- _MATERIAL FOR THIS TASK_:
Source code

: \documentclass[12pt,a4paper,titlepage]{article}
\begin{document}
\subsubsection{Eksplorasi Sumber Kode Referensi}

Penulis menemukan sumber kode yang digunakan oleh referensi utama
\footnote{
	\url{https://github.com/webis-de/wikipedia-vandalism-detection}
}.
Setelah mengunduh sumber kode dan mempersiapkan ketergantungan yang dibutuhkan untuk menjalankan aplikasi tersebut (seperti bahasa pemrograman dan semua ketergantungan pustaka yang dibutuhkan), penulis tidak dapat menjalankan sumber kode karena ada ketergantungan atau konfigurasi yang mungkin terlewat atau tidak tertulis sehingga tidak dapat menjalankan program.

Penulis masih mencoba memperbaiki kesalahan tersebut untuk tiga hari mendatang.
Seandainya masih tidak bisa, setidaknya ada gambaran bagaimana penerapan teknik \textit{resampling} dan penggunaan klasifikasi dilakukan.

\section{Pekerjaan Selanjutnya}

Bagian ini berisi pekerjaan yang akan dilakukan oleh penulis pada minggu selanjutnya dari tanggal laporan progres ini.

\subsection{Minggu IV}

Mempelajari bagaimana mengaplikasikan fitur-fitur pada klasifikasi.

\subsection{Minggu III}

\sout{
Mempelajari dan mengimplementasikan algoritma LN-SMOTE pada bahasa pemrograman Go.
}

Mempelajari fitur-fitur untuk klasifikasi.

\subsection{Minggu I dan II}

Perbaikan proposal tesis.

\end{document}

==

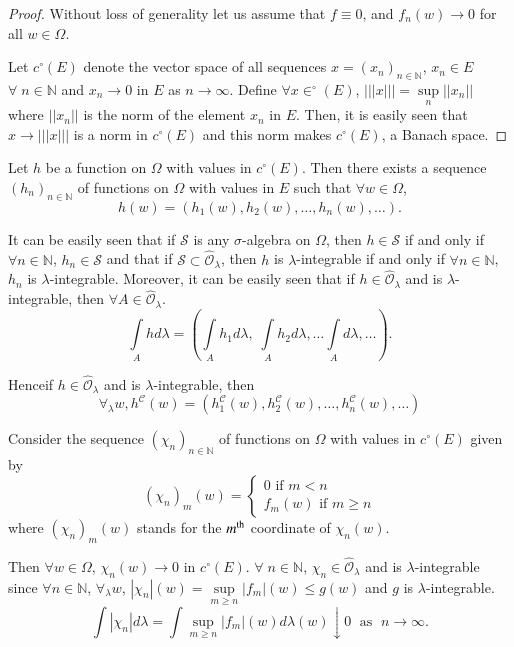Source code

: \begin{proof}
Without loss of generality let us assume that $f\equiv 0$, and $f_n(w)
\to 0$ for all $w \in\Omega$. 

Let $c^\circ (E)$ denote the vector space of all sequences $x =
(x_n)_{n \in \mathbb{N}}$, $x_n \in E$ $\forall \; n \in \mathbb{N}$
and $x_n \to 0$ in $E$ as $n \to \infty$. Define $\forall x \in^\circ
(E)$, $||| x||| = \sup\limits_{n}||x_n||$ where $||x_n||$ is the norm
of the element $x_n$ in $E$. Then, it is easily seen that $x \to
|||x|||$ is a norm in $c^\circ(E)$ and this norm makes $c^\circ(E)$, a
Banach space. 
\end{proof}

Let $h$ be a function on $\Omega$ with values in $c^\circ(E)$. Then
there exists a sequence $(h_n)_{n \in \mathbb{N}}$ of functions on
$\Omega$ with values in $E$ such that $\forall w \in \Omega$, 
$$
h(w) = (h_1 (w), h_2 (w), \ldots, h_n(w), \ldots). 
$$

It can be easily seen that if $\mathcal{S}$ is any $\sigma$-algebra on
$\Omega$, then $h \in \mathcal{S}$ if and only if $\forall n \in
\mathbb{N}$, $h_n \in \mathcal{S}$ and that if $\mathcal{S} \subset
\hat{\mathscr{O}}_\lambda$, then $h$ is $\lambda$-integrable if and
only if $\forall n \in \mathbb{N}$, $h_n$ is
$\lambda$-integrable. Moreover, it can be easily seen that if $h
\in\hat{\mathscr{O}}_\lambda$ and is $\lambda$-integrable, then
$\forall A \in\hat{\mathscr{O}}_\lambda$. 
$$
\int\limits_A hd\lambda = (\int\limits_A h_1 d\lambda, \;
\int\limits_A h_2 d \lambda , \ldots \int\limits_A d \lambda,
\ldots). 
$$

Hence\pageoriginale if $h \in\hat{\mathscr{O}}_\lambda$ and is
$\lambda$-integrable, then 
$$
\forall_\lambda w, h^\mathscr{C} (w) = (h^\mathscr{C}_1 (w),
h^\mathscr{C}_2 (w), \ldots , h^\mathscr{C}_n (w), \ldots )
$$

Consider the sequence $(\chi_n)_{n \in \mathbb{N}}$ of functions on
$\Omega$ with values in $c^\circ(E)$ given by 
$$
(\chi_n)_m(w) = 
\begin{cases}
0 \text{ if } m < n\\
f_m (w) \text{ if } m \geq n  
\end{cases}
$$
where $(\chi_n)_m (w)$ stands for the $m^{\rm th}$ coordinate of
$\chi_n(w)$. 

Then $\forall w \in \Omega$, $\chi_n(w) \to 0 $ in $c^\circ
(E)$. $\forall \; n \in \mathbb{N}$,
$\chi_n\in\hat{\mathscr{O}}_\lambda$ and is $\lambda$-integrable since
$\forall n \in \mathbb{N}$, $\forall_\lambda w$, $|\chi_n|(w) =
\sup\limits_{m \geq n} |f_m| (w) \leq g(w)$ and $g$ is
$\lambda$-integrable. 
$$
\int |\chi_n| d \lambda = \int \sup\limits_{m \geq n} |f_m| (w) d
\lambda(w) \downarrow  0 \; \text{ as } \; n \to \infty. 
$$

- _ASSIGNMENT_: If a line in the data contains the string "seen", copy it.

- _WRITTEN SOLUTION_:
of the element $x_n$ in $E$. Then, it is easily seen that $x \to
It can be easily seen that if $\mathcal{S}$ is any $\sigma$-algebra on
$\lambda$-integrable. Moreover, it can be easily seen that if $h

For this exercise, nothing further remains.